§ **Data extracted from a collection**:
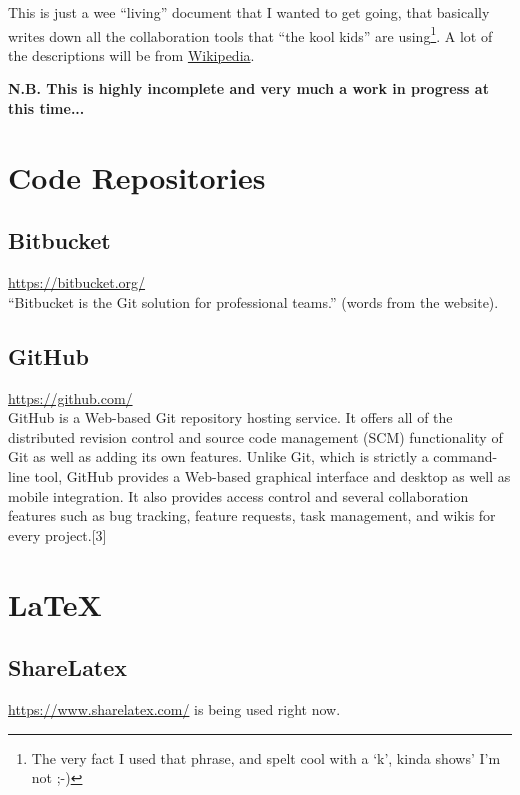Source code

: \documentclass{article}
\date{today}
\begin{document}
\pagestyle{fancy}

\noindent
This is just a wee ``living'' document that I wanted to get going, that basically writes down all the collaboration tools that ``the kool kids'' are using\footnote{The very fact I used that phrase, and spelt cool with a `k', kinda shows' I'm not ;-)}.  
A lot of the descriptions will be from 
\href{https://en.wikipedia.org/wiki/Main_Page}{Wikipedia}.

\noindent
\bf{N.B. This is highly incomplete and very much a work in progress at this time...}



\section{Code Repositories}

\subsection{Bitbucket}
\href{https://bitbucket.org/}{https://bitbucket.org/}\\
``Bitbucket is the Git solution for professional teams.'' 
(words from the website). 

\subsection{GitHub}
\href{https://github.com/}{https://github.com/} \\
GitHub is a Web-based Git repository hosting service. It offers all of the distributed revision control and source code management (SCM) functionality of Git as well as adding its own features. Unlike Git, which is strictly a command-line tool, GitHub provides a Web-based graphical interface and desktop as well as mobile integration. It also provides access control and several collaboration features such as bug tracking, feature requests, task management, and wikis for every project.[3]

\section{LaTeX}
\subsection{ShareLatex}
\href{https://www.sharelatex.com/}{https://www.sharelatex.com/} is being used right now. 
\end{document}
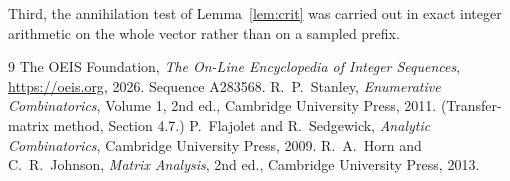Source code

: \documentclass[11pt,a4paper]{article}
\theoremstyle{plain}
\theoremstyle{definition}
\begin{document}
Third, the annihilation test of Lemma~\ref{lem:crit} was carried out in exact integer
arithmetic on the whole vector rather than on a sampled prefix.

\begin{thebibliography}{9}
 The OEIS Foundation, \emph{The On-Line Encyclopedia of Integer
Sequences}, \url{https://oeis.org}, 2026. Sequence A283568.
 R.~P.~Stanley, \emph{Enumerative Combinatorics}, Volume 1, 2nd ed.,
Cambridge University Press, 2011. (Transfer-matrix method, Section 4.7.)
 P.~Flajolet and R.~Sedgewick, \emph{Analytic Combinatorics}, Cambridge
University Press, 2009.
 R.~A.~Horn and C.~R.~Johnson, \emph{Matrix Analysis}, 2nd ed., Cambridge
University Press, 2013.
\end{thebibliography}
\end{document}
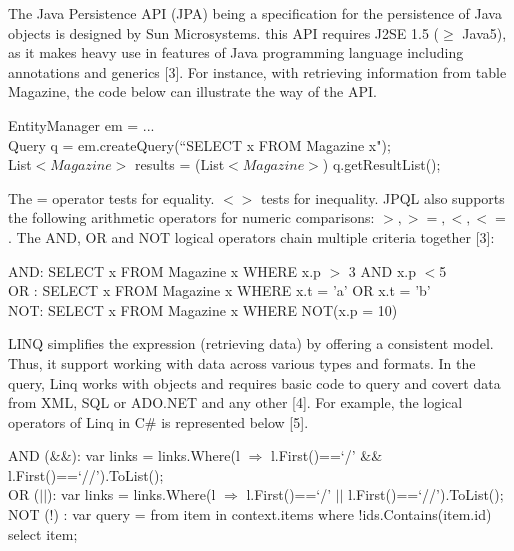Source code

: \documentclass[10pt]{report}
\begin{document}
 
The Java Persistence API (JPA) being a specification for the persistence of Java objects is designed by Sun Microsystems. this API requires J2SE 1.5 ($\geqslant$ Java5), as it makes heavy use in features of Java programming language including annotations and generics [3]. For instance, with retrieving information from table Magazine, the code below can illustrate the way of the API.

\noindent
EntityManager em = ...\\
Query q = em.createQuery(``SELECT x FROM Magazine x");\\
List$<Magazine>$ results = (List$<Magazine>$) q.getResultList();

The = operator tests for equality. $<>$ tests for inequality. JPQL also supports the following arithmetic operators for numeric 
comparisons: $>, >=, <, <=$.
The AND, OR and NOT logical operators chain multiple criteria together [3]:

\noindent
AND: SELECT x FROM Magazine x WHERE x.p $>$ 3 AND x.p $<$5 \\
OR : SELECT x FROM Magazine x WHERE x.t = 'a' OR x.t = 'b'\\
NOT: SELECT x FROM Magazine x WHERE NOT(x.p = 10)

LINQ simplifies the expression (retrieving data) by offering a consistent model. Thus, it support working with data across various types and formats. In the query, Linq works with objects and requires basic code to query and covert data from XML, SQL or ADO.NET and any other [4]. For example, the logical operators of Linq in C\# is represented below [5].

\noindent
AND (\&\&): var links = links.Where(l $\Rightarrow$ l.First()==`/' \&\& l.First()==`//').ToList();\\
OR ($||$): var links = links.Where(l $\Rightarrow$ l.First()==`/' $||$ l.First()==`//').ToList(); \\
NOT (!) : var query = from item in context.items where !ids.Contains(item.id) select item;
\end{document}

§ **The problem**:
Among the entries above, the line containing "List$<Magazine>$ results = (List$<Magazine>$)", the line containing "comparisons: $>, >=, <, <=$.", and all lines between them are to be restated word for word; nothing else belongs in the reply.

§ **Reply**:
List$<Magazine>$ results = (List$<Magazine>$) q.getResultList();

The = operator tests for equality. $<>$ tests for inequality. JPQL also supports the following arithmetic operators for numeric 
comparisons: $>, >=, <, <=$.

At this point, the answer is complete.